_DIRECTIONS FOR THIS TASK_
Here are some records; copy every line that holds the word "Oldtimer".

_DATA TO PROCESS_
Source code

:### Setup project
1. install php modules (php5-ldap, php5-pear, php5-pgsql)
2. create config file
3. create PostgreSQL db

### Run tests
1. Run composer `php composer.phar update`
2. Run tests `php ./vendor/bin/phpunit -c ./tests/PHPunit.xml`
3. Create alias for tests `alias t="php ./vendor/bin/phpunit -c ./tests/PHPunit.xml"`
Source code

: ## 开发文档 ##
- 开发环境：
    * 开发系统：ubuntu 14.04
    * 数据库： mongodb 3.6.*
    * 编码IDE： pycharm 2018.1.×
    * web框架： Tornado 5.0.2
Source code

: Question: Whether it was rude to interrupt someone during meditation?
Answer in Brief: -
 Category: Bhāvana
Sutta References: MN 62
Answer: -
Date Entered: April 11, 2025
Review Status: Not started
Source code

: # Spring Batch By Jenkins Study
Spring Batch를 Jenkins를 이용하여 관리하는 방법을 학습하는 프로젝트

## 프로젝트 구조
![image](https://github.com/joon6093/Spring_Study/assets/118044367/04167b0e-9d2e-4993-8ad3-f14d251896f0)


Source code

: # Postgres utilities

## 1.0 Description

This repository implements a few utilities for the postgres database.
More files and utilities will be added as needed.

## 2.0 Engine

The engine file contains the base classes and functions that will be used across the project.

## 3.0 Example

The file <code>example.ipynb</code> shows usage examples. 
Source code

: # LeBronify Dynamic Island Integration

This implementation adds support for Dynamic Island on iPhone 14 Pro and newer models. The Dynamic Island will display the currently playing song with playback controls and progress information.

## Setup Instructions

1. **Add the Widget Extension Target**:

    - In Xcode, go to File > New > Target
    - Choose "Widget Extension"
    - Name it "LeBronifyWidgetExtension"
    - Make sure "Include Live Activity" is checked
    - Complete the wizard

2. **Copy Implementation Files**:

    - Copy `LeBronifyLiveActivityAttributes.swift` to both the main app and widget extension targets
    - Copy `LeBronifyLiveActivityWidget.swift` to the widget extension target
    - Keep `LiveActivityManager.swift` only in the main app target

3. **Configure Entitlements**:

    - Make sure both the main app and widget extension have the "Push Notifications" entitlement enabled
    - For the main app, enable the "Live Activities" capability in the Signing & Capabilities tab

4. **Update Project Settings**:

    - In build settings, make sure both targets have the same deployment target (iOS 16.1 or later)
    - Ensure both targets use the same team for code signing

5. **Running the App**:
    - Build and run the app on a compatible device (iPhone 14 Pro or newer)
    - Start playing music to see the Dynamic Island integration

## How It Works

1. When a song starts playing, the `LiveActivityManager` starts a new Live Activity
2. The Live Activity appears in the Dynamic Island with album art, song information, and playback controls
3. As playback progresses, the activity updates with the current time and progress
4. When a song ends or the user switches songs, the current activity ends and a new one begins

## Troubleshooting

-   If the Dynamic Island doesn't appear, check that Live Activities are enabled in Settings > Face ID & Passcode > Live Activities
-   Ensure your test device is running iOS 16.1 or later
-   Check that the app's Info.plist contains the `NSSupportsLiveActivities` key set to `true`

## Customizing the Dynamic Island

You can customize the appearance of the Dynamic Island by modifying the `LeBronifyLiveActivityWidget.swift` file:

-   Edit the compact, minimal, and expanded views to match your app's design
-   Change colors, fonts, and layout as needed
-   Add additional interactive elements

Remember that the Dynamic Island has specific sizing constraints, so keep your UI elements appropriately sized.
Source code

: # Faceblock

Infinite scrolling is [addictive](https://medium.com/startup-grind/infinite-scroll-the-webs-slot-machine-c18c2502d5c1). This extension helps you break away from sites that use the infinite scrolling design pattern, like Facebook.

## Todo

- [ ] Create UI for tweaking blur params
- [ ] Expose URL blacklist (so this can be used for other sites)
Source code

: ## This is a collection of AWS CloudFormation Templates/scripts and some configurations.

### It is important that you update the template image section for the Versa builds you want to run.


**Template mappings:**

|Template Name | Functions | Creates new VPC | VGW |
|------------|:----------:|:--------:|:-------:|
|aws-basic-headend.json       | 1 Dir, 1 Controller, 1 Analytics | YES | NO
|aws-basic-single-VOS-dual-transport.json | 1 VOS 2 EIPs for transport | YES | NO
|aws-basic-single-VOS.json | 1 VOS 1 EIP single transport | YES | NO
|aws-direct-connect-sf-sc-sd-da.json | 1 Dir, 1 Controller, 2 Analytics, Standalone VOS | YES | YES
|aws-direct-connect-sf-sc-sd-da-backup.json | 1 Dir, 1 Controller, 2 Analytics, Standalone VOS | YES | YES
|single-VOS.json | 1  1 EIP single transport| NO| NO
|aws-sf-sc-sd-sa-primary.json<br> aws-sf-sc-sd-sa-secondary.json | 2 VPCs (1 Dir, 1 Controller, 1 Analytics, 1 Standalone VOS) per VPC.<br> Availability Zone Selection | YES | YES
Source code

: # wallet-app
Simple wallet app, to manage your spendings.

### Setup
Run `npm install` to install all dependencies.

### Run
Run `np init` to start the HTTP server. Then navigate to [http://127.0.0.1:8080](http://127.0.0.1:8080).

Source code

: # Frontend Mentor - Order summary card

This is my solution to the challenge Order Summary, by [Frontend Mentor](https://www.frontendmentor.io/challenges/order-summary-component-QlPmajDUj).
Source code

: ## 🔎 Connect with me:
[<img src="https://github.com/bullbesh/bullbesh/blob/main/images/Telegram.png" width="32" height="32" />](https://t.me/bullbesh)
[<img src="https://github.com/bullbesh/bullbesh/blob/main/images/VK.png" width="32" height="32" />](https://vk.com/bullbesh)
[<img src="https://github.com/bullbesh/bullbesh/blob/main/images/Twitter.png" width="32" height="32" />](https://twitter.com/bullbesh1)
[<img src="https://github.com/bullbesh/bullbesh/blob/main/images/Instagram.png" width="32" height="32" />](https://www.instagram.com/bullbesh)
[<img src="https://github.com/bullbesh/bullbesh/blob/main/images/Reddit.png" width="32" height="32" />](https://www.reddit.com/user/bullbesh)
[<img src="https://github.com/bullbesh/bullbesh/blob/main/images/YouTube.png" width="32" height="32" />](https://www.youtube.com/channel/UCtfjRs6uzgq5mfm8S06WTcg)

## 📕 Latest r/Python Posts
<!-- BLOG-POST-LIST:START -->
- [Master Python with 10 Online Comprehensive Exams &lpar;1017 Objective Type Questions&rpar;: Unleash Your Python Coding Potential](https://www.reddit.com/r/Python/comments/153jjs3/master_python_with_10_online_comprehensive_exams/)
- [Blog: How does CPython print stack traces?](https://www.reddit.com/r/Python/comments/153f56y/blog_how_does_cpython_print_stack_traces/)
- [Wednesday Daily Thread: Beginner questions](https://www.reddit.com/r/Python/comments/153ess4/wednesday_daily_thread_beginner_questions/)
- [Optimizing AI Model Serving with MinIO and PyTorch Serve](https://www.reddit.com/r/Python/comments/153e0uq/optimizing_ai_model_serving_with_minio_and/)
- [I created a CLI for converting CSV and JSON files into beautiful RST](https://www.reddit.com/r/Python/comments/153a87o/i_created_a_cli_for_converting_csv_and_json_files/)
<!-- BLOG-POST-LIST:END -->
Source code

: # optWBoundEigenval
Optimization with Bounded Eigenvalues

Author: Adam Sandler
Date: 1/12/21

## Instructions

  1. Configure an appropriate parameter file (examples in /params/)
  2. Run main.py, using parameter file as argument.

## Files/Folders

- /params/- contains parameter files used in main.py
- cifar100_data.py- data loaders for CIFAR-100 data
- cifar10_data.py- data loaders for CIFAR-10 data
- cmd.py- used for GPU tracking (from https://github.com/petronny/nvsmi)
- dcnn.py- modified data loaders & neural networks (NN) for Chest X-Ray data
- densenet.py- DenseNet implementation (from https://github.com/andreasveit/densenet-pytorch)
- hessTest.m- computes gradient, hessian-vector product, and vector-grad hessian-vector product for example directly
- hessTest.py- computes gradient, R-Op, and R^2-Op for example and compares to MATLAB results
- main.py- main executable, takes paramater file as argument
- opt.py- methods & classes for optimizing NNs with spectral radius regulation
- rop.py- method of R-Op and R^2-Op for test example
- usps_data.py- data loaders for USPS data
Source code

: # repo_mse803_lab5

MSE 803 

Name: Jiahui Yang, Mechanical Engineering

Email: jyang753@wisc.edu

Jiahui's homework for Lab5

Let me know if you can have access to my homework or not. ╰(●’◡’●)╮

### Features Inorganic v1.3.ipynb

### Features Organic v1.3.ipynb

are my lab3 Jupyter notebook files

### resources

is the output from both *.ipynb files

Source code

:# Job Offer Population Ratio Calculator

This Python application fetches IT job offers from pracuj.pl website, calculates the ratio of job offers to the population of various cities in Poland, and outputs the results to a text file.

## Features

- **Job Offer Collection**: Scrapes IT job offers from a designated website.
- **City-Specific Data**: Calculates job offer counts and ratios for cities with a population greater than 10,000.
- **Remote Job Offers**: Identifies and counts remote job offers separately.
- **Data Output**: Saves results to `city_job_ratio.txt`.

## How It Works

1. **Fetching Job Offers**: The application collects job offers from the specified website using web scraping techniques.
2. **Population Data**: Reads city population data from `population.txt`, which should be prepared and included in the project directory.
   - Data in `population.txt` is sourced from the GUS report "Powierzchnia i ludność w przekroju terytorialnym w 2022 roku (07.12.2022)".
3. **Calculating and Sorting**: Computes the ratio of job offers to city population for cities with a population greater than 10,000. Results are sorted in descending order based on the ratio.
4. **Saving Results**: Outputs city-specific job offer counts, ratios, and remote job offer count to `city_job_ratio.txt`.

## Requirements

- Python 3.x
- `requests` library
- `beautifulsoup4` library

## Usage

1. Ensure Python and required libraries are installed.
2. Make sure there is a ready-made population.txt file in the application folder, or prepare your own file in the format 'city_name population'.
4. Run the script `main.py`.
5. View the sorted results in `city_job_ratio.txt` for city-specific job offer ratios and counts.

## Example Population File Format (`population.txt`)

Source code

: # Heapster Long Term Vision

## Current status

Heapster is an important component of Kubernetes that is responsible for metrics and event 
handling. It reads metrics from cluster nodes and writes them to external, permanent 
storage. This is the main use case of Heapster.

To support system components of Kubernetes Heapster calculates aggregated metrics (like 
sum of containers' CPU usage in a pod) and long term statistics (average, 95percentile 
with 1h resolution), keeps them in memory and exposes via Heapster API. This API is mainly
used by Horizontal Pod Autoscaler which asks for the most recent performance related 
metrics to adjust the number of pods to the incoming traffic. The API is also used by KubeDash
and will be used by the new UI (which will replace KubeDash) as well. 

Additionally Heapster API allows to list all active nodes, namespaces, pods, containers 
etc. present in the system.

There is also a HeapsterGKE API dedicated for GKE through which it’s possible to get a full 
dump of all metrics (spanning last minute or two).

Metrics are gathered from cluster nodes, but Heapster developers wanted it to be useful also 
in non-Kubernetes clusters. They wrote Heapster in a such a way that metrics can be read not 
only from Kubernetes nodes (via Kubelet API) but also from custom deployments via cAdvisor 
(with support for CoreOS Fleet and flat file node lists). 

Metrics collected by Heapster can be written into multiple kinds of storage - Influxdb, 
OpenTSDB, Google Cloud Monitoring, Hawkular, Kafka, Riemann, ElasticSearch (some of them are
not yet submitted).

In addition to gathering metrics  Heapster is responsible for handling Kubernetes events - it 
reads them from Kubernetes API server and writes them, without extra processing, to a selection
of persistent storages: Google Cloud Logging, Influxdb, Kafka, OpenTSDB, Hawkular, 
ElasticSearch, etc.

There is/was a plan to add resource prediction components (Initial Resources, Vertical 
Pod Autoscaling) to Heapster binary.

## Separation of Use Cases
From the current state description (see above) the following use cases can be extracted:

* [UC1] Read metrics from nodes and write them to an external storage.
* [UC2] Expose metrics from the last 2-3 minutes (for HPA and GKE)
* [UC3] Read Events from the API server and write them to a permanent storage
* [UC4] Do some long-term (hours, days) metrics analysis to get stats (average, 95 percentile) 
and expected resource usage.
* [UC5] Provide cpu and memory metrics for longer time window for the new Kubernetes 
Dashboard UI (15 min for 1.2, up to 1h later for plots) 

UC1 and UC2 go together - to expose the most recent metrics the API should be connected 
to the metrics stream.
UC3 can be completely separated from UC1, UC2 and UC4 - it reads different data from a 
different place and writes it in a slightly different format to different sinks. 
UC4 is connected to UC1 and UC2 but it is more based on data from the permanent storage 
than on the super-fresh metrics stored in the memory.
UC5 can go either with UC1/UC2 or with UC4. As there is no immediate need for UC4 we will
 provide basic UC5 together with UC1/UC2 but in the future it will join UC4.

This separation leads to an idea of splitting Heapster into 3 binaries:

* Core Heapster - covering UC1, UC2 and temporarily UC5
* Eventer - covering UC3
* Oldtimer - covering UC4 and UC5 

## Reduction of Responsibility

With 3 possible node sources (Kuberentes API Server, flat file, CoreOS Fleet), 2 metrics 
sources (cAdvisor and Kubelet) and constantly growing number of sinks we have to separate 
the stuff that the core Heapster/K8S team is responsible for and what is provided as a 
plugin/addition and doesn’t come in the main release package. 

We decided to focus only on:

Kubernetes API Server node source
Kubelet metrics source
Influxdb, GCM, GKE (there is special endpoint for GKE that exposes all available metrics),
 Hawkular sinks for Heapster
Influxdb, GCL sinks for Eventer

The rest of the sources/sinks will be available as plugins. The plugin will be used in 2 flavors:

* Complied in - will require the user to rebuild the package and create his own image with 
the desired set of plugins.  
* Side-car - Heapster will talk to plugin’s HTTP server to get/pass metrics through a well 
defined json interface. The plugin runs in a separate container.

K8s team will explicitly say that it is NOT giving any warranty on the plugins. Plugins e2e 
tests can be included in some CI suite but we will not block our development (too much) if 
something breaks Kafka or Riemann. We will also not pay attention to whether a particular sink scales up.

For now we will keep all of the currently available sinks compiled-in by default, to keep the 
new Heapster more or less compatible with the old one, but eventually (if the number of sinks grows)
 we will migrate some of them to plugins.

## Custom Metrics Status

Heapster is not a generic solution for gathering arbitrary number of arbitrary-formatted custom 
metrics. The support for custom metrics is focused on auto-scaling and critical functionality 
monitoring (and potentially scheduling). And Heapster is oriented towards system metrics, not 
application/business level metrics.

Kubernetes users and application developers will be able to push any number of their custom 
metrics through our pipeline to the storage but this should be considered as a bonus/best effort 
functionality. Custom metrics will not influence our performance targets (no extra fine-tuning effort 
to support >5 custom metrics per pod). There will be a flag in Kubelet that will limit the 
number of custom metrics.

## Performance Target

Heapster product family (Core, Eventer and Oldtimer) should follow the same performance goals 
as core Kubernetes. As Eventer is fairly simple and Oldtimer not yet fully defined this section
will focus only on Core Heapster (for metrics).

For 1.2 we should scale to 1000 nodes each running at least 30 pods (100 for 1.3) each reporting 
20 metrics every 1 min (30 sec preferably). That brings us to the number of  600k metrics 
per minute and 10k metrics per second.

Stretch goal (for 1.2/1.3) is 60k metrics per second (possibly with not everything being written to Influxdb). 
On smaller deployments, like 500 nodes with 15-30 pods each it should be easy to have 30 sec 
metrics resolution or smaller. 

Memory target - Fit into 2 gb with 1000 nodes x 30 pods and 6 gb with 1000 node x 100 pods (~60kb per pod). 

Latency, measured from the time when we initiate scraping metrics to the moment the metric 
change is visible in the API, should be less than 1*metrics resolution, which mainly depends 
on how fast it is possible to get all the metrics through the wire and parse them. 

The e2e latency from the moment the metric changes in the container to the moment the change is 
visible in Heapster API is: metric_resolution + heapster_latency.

_OUTPUT OF THE EXERCISE_
* Oldtimer - covering UC4 and UC5 
Heapster product family (Core, Eventer and Oldtimer) should follow the same performance goals 
as core Kubernetes. As Eventer is fairly simple and Oldtimer not yet fully defined this section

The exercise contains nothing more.